1. Field of the Invention
The present invention relates to a system for flushing out contaminants that clog the fluid pathway of an autotransfusion system, and more specifically to a filtration system for a chest drainage unit (CDU) that includes a valve means for generating a reflux action that clears large blood clots that form in the fluid pathway. More particularly, this invention relates to a flow-sensitive valve cap and related method of use for flushing large blood clots back into the CDU's collection chamber while preventing re-entry of the same into the fluid pathway.
2. Prior Art
A CDU is an apparatus for suctioning gases and liquids from the pleural cavity of patients. The pleural cavity lies within the rib cage above the diaphragm and is surrounded by the pleural membrane. The pleural cavity contains both lungs, which in their normal expanded state fill the pleural cavity. Several conditions and diseases such as interventional surgery, trauma, emphysema and various infections can cause a build up of liquid and gases around the lungs in the intrapleural space. When this happens, it causes the lungs to collapse to a volume much less than that of the pleural cavity, thereby severely impairing breathing functions of the patient. The lungs can be re-expanded to their normal state to fill the pleural cavity by draining the liquid and gases from the intrapleural space using a chest drainage unit.

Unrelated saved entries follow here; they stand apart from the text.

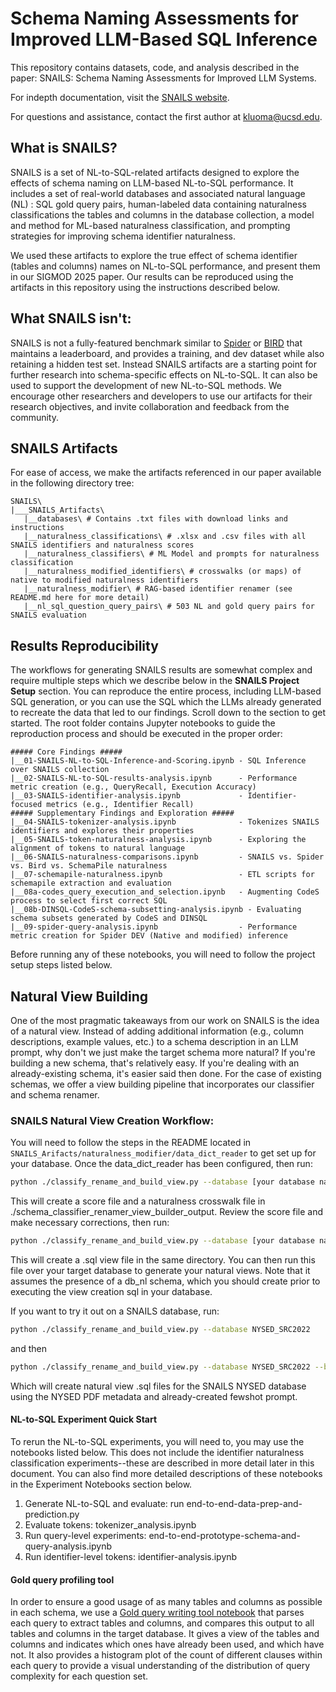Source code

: # Schema Naming Assessments for Improved LLM-Based SQL Inference
This repository contains datasets, code, and analysis described in the paper: SNAILS: Schema Naming Assessments for Improved LLM Systems.

For indepth documentation, visit the [SNAILS website](https://snails.jp8.dev).

For questions and assistance, contact the first author at kluoma@ucsd.edu.

## What is SNAILS?
SNAILS is a set of NL-to-SQL-related artifacts designed to explore the effects of schema naming on LLM-based NL-to-SQL performance.
It includes a set of real-world databases and associated natural language (NL) : SQL gold query pairs, human-labeled data containing naturalness classifications the tables and columns in the database collection, a model and method for ML-based naturalness classification, and prompting strategies for improving schema identifier naturalness.

We used these artifacts to explore the true effect of schema identifier (tables and columns) names on NL-to-SQL performance, and present them in our SIGMOD 2025 paper. Our results can be reproduced using the artifacts in this repository using the instructions described below.

## What SNAILS isn't:
SNAILS is not a fully-featured benchmark similar to [Spider](https://yale-lily.github.io/spider) or [BIRD](https://bird-bench.github.io/) that maintains a leaderboard, and provides a training, and dev dataset while also retaining a hidden test set. Instead SNAILS artifacts are a starting point for further research into schema-specific effects on NL-to-SQL. It can also be used to support the development of new NL-to-SQL methods. We encourage other researchers and developers to use our artifacts for their research objectives, and invite collaboration and feedback from the community.

## SNAILS Artifacts
For ease of access, we make the artifacts referenced in our paper available in the following directory tree:

```
SNAILS\
|___SNAILS_Artifacts\
   |__databases\ # Contains .txt files with download links and instructions
   |__naturalness_classifications\ # .xlsx and .csv files with all SNAILS identifiers and naturalness scores
   |__naturalness_classifiers\ # ML Model and prompts for naturalness classification
   |__naturalness_modified_identifiers\ # crosswalks (or maps) of native to modified naturalness identifiers
   |__naturalness_modifier\ # RAG-based identifier renamer (see README.md here for more detail)
   |__nl_sql_question_query_pairs\ # 503 NL and gold query pairs for SNAILS evaluation 
```

## Results Reproducibility
The workflows for generating SNAILS results are somewhat complex and require multiple steps which we describe below in the **SNAILS Project Setup** section.
You can reproduce the entire process, including LLM-based SQL generation, or you can use the SQL which the LLMs already generated to recreate the data that led to our findings. Scroll down to the  section to get started.
The root folder contains Jupyter notebooks to guide the reproduction process and should be executed in the proper order:

```
##### Core Findings #####
|__01-SNAILS-NL-to-SQL-Inference-and-Scoring.ipynb - SQL Inference over SNAILS collection
|__02-SNAILS-NL-to-SQL-results-analysis.ipynb      - Performance metric creation (e.g., QueryRecall, Execution Accuracy)
|__03-SNAILS-identifier-analysis.ipynb             - Identifier-focused metrics (e.g., Identifier Recall)
##### Supplementary Findings and Exploration #####
|__04-SNAILS-tokenizer-analysis.ipynb              - Tokenizes SNAILS identifiers and explores their properties
|__05-SNAILS-token-naturalness-analysis.ipynb      - Exploring the alignment of tokens to natural language
|__06-SNAILS-naturalness-comparisons.ipynb         - SNAILS vs. Spider vs. Bird vs. SchemaPile naturalness
|__07-schemapile-naturalness.ipynb                 - ETL scripts for schemapile extraction and evaluation
|__08a-codes_query_execution_and_selection.ipynb   - Augmenting CodeS process to select first correct SQL
|__08b-DINSQL-CodeS-schema-subsetting-analysis.ipynb - Evaluating schema subsets generated by CodeS and DINSQL
|__09-spider-query-analysis.ipynb                  - Performance metric creation for Spider DEV (Native and modified) inference
```

Before running any of these notebooks, you will need to follow the project setup steps listed below.

## Natural View Building
One of the most pragmatic takeaways from our work on SNAILS is the idea of a natural view. Instead of adding additional information (e.g., column descriptions, example values, etc.) to a schema description in an LLM prompt, why don't we just make the target schema more natural? If you're building a new schema, that's relatively easy. If you're dealing with an already-existing schema, it's easier said then done.
For the case of existing schemas, we offer a view building pipeline that incorporates our classifier
and schema renamer.


### SNAILS Natural View Creation Workflow:

You will need to follow the steps in the README located in `SNAILS_Arifacts/naturalness_modifier/data_dict_reader` to get set up for your database.
Once the data_dict_reader has been configured, then run:

```bash
python ./classify_rename_and_build_view.py --database [your database name]
```

This will create a score file and a naturalness crosswalk file in ./schema_classifier_renamer_view_builder_output. Review the score file and make necessary corrections, then run:

```bash
python ./classify_rename_and_build_view.py --database [your database name] --build_view
```

This will create a .sql view file in the same directory. You can then run this file over your target
database to generate your natural views. Note that it assumes the presence of a db_nl schema, which you
should create prior to executing the view creation sql in your database.

If you want to try it out on a SNAILS database, run:

```bash
python ./classify_rename_and_build_view.py --database NYSED_SRC2022
```
and then
```bash
python ./classify_rename_and_build_view.py --database NYSED_SRC2022 --build_view
```
Which will create natural view .sql files for the SNAILS NYSED database using the NYSED PDF metadata and already-created fewshot prompt.

#### NL-to-SQL Experiment Quick Start
To rerun the NL-to-SQL experiments, you will need to, you may use the notebooks listed below. This does not include the identifier naturalness classification experiments--these are described in more detail later in this document. You can also find more detailed descriptions of these notebooks in the Experiment Notebooks section below.
 1. Generate NL-to-SQL and evaluate: run end-to-end-data-prep-and-prediction.py
 2. Evaluate tokens: tokenizer_analysis.ipynb
 3. Run query-level experiments: end-to-end-prototype-schema-and-query-analysis.ipynb
 4. Run identifier-level tokens: identifier-analysis.ipynb


#### Gold query profiling tool

In order to ensure a good usage of as many tables and columns as possible in each schema, we use a [Gold query writing tool notebook](./gold_query_writing_tool.ipynb) that parses each query to extract tables and columns, and compares this output to all tables and columns in the target database.
It gives a view of the tables and columns and indicates which ones have already been used, and which have not.
It also provides a histogram plot of the count of different clauses within each query to provide a visual understanding of the distribution of query complexity for each question set.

CDUs are also used during autotransfusion for recovering autologous blood from the patient's pleural and mediastinal cavities and transfusing that blood back into the patient. Autotransfusion offers significant advantages over normal transfusion procedures which use homologous blood from other humans. Autologous blood reduces the risk of adverse reactions and transmission of infectious disease while supplying a readily available and safe source of compatible blood to the patient. For these reasons, CDUs are being designed to both evacuate fluids from the intrapleural space and autotransfuse shed autologous blood back into the patient.

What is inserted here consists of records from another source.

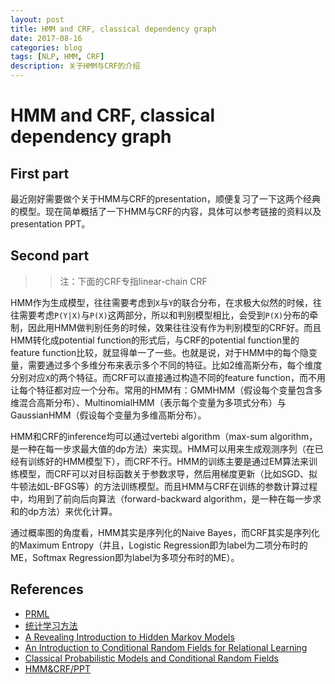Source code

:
 ```yaml
--- 
layout: post 
title: HMM and CRF, classical dependency graph
date: 2017-08-16 
categories: blog 
tags: [NLP, HMM, CRF] 
description: 关于HMM与CRF的介绍
--- 
```


# HMM and CRF, classical dependency graph

## First part

最近刚好需要做个关于HMM与CRF的presentation，顺便复习了一下这两个经典的模型。现在简单概括了一下HMM与CRF的内容，具体可以参考链接的资料以及presentation PPT。

## Second part

>> 注：下面的CRF专指linear-chain CRF

HMM作为生成模型，往往需要考虑到`X`与`Y`的联合分布，在求极大似然的时候，往往需要考虑`P(Y|X)`与`P(X)`这两部分，所以和判别模型相比，会受到`P(X)`分布的牵制，因此用HMM做判别任务的时候，效果往往没有作为判别模型的CRF好。而且HMM转化成potential function的形式后，与CRF的potential function里的feature function比较，就显得单一了一些。也就是说，对于HMM中的每个隐变量，需要通过多个多维分布来表示多个不同的特征。比如2维高斯分布，每个维度分别对应`X`的两个特征。而CRF可以直接通过构造不同的feature function，而不用让每个特征都对应一个分布。常用的HMM有：GMMHMM（假设每个变量包含多维混合高斯分布）、MultinomialHMM（表示每个变量为多项式分布）与GaussianHMM（假设每个变量为多维高斯分布）。

HMM和CRF的inference均可以通过vertebi algorithm（max-sum algorithm，是一种在每一步求最大值的dp方法）来实现。HMM可以用来生成观测序列（在已经有训练好的HMM模型下），而CRF不行。HMM的训练主要是通过EM算法来训练模型，而CRF可以对目标函数关于参数求导，然后用梯度更新（比如SGD、拟牛顿法如L-BFGS等）的方法训练模型。而且HMM与CRF在训练的参数计算过程中，均用到了前向后向算法（forward-backward algorithm，是一种在每一步求和的dp方法）来优化计算。

通过概率图的角度看，HMM其实是序列化的Naive Bayes，而CRF其实是序列化的Maximum Entropy（并且，Logistic Regression即为label为二项分布时的ME，Softmax Regression即为label为多项分布时的ME）。


## References

* [PRML](https://www.baidu.com/s?wd=PRML&rsv_spt=1&rsv_iqid=0xe184c7650001ae0c&issp=1&f=8&rsv_bp=0&rsv_idx=2&ie=utf-8&tn=baiduhome_pg&rsv_enter=1&rsv_sug3=4&rsv_sug1=1&rsv_sug7=100&rsv_sug2=0&inputT=575&rsv_sug4=575)
* [统计学习方法](https://www.baidu.com/s?wd=%E7%BB%9F%E8%AE%A1%E5%AD%A6%E4%B9%A0%E6%96%B9%E6%B3%95&rsv_spt=1&rsv_iqid=0xe184c7650001ae0c&issp=1&f=8&rsv_bp=1&rsv_idx=2&ie=utf-8&rqlang=cn&tn=baiduhome_pg&rsv_enter=1&oq=PRML&inputT=575&rsv_t=5084b%2BhH2R4xGxmktrXyCYYzoS6lUYKkJVzZ0krrumALs5TQFQ7xBxMHSOceobg2B%2B2i&rsv_sug3=13&rsv_sug1=6&rsv_sug7=100&rsv_pq=8cdb8bb400019a5a&bs=PRML)
* [A Revealing Introduction to Hidden Markov Models](http://bloglxm.oss-cn-beijing.aliyuncs.com/hmm_crf-HMM.pdf)
* [An Introduction to Conditional Random Fields for Relational Learning](http://bloglxm.oss-cn-beijing.aliyuncs.com/hmm_crf-crf-tutorial.pdf)
* [Classical Probabilistic Models and Conditional Random Fields](http://bloglxm.oss-cn-beijing.aliyuncs.com/hmm_crf-klinger-crf-intro.pdf)
* [HMM&CRF/PPT](http://bloglxm.oss-cn-beijing.aliyuncs.com/hmm_crf-presentation.pptx)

Various devices have been developed to drain and collect fluids such as blood from the intrapleural space for subsequent autotransfusion. U.S. Pat. No. 4,114,416 to Karwoski et al. illustrates the prior art development of autotransfusion chest drainage units. The device includes a collection chamber for the collection of fluid from the pleural cavity, a water seal chamber for preventing passage of gas from the atmosphere into the patient's pleural and mediastinal cavities, and a manometer chamber for regulating the degree of vacuum in the system. An inlet port of the collection chamber is connected to the patient's pleural cavity via a thoracotomy tube that deposits shed blood and gases into the collection chamber. As the shed blood enters the inlet portion of the collection chamber, a large area gross filter, such as a fabric or an open-pore foam filter, is used to remove blood clots and gross particles from incoming fluids. Once filtered, the blood collects at the bottom portion of the collection chamber until reinfusion is effected and the blood is drained through an outlet port located at the bottom portion of the collection chamber. The Karwoski et al. device is also placed in fluid flow communication with a blood compatible pump set through tubing that connects the pump to the outlet port and permits the collected blood to drain therethrough for reinfusion to the patient.

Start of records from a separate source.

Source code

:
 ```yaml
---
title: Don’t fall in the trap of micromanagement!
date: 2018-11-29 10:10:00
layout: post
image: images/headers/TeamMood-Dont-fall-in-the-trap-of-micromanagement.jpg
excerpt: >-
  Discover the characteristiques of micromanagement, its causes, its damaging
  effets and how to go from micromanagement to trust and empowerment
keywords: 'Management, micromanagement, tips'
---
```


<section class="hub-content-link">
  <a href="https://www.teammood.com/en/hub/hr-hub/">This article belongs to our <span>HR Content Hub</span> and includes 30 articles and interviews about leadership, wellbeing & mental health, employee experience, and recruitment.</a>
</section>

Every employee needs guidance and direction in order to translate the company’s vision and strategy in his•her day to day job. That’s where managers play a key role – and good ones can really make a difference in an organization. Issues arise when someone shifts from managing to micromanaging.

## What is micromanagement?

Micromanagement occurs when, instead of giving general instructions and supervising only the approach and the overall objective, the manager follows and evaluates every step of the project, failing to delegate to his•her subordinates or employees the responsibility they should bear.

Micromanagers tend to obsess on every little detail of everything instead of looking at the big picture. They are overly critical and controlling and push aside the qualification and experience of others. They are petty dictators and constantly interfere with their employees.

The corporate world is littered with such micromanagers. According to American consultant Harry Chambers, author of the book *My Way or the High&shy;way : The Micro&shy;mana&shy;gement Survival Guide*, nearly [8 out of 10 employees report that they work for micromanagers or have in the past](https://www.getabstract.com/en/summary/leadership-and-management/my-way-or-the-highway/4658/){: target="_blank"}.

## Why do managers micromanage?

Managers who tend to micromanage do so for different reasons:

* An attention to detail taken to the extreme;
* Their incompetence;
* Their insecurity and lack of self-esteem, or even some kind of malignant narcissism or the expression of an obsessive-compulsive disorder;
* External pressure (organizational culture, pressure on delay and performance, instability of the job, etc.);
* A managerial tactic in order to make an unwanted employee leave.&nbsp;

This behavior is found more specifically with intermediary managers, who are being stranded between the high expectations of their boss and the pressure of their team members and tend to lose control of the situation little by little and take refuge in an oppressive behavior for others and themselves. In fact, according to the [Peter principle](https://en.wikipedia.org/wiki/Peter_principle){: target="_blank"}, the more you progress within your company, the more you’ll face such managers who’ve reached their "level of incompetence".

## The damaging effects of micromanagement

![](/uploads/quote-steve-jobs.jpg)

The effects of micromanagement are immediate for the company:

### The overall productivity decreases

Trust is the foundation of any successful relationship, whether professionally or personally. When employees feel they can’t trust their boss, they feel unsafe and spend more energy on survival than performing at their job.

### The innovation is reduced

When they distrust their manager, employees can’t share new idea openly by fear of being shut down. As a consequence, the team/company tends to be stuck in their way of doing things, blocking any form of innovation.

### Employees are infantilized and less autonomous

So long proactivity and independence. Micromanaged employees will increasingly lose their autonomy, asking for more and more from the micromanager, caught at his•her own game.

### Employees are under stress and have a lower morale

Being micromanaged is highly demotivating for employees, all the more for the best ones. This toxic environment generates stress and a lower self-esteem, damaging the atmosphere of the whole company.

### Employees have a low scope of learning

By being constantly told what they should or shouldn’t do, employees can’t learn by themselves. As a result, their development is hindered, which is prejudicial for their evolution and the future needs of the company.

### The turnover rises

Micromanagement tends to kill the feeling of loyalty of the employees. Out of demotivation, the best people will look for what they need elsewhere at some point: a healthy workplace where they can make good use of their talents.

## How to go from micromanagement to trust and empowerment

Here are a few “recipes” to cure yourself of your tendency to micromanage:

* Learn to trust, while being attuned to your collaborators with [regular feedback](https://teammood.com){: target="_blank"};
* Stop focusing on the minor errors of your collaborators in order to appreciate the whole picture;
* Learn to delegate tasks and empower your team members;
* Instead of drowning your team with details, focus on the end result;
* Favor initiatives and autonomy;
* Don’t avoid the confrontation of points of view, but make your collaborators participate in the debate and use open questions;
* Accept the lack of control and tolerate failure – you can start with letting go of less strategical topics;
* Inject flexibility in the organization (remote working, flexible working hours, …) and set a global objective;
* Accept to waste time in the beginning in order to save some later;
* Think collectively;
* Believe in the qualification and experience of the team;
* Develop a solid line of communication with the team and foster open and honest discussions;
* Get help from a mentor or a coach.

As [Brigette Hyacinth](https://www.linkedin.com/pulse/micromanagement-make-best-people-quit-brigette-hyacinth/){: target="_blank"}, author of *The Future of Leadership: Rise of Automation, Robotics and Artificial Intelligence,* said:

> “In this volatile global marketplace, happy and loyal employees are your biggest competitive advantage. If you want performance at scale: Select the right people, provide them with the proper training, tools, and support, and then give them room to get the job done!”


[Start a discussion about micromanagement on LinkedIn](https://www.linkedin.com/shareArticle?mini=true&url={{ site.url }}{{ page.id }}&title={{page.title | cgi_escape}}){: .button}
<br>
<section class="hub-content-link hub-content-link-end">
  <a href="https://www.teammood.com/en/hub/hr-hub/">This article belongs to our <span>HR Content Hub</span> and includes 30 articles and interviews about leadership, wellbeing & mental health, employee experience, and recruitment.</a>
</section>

One drawback with the Karwoski et al. device is that no provision is made for clearing out blood clots that develop after the blood has been filtered and pumped from the collection chamber. In some instances, large blood clots may form even after the blood has been filtered prior to reinfusion back to the patient. If these clots are not removed or cleared out when the blood is reinfused back to the patient from the CDU, the fluid pathway between the patient and the filtration site inside the CDU will become clogged and unusable as the blood exits the Karwoski et al. device. Further, a microaggregate filter that is normally interposed between the outlet of the collection chamber and the patient can also become clogged with blood clots and unusable. As a result, a practitioner will have to take the time to replace the entire CDU as well as the blood infusion set and attendant tubing which exposes the patient to undesirable risks caused by the time delay in clearing or replacing the fluid pathway between the CDU and the patient while reestablishing the autotransfusion process. Moreover, interruption of the autotransfusion process might require the practitioner to substitute homologous blood that could be contaminated or incompatible with the patient's own blood.
As of yet, nothing in the prior art has addressed the problem of unclogging the fluid pathway between the filtration site and the patient of blood clots that form after filtration. Specifically, there has been no design consideration that permits the practitioner to use the CDU as a means for clearing out clogged tubing of blood clots without a major interruption of the autotransfusion process. Further, there has been no procedural consideration setting forth a method for clearing out the fluid pathway of blood clots after the blood has passed through the filtration site during reinfusion to the patient.
There therefore exists a need in the art for a filtration system that includes a valve cap in combination with a spike port assembly that permits the practitioner to employ a method of clearing out blood clots that develop after filtration without major interruption of the autotransfusion process.